Anker doesn’t quote the supplier of their panels so I can’t look that up but he’s an example of non-Anker product
So here if you were to multiply the open circuit voltage by the short circuit current you’d see 21.6x1.31 = 28W, but the actual deliverable peak is 17.2x1.16= 19.95. 19.95/28= 0.7 i.e. 70%
The open circuit higher voltage is important as that is the initial voltage the wires and electronics would see so you have to specify every component to that higher open circuit voltage. Further, in strong sunshine initially you’d get a the quoted short circuit current briefly. So for a fraction of a second you’d see in these panels 100W but would drop very quickly in perfect sun conditions to around 70W. 3 panels would be 3x70W = 210W (not 300W) and a current of around 11.6A.
So a 10A 727 limit is not really wasting anything.
Of course a benchmark from a reviewer with the appropriate equipment is the best way to know how everything would work together.
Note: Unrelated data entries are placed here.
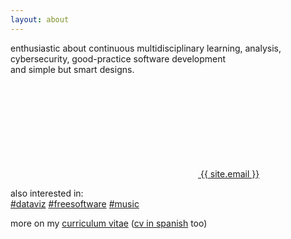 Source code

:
 ```yaml
---
layout: about
---
```


enthusiastic about continuous multidisciplinary learning, analysis,  
cybersecurity, good-practice software development  
and simple but smart designs.

<a class="black-link" href="mailto:{{ site.email }}"><svg class="svg-icon"><use xlink:href="#mail"></use></svg> {{ site.email }}</a>

also interested in:  
[#dataviz](#) [#freesoftware](#) [#music](#)

more on my [curriculum vitae](https://javier.artiga.es/cv?lang=en) ([cv in spanish](https://javier.artiga.es/cv?lang=es) too)
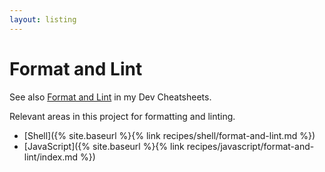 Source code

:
 ```yaml
---
layout: listing
---
```

# Format and Lint

See also [Format and Lint](https://michaelcurrin.github.io/dev-cheatsheets/cheatsheets/javascript/format-and-lint/) in my Dev Cheatsheets.

Relevant areas in this project for formatting and linting.

- [Shell]({% site.baseurl %}{% link recipes/shell/format-and-lint.md %})
- [JavaScript]({% site.baseurl %}{% link recipes/javascript/format-and-lint/index.md %})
Pending the product being in the hands of such a qualified person you have my best guess above, accepting I could be wrong and so will edit later if anyone can share better data.
Anker’s previous solar product benchmark to give some confidence the rough 2/3rds rule in perfect conditions or more commonly half the quoted max in typical conditions. You see a thorough (old benchmarks but the technology is the same now) https://blog.easyacc.com/2016/05/17/9-usb-solar-charger-test-of-anker-easyacc-aukey/
Typo? It’s a 100W panel you can daisy-chain upto 3 of them via their bundled cables to get to 300W (actually 100W-150W just like their 21W was actually 10W-14W)
I just bought the Anker 625 Solar Panel. However, if I connect it via the XT60 output to the DC in of my Anker 535 Powerhouse, it does not show any charging activity.
Is this intended and I can only charge via USB, or did I get a defective panel?
Just in case anyone has read my question, it turned out I just didn’t put the panel into sufficient sunlight. If I do, there is a small power light which is turned on and I get about 52W of solar charging power via the XT60 port. Which is not so great given that I tried this at noon in midsummer in direct sunlight, but then again, at least it works as it is supposed to. Yet I wonder if anyone has managed to get the panel at least close to the nominal 100W of output power.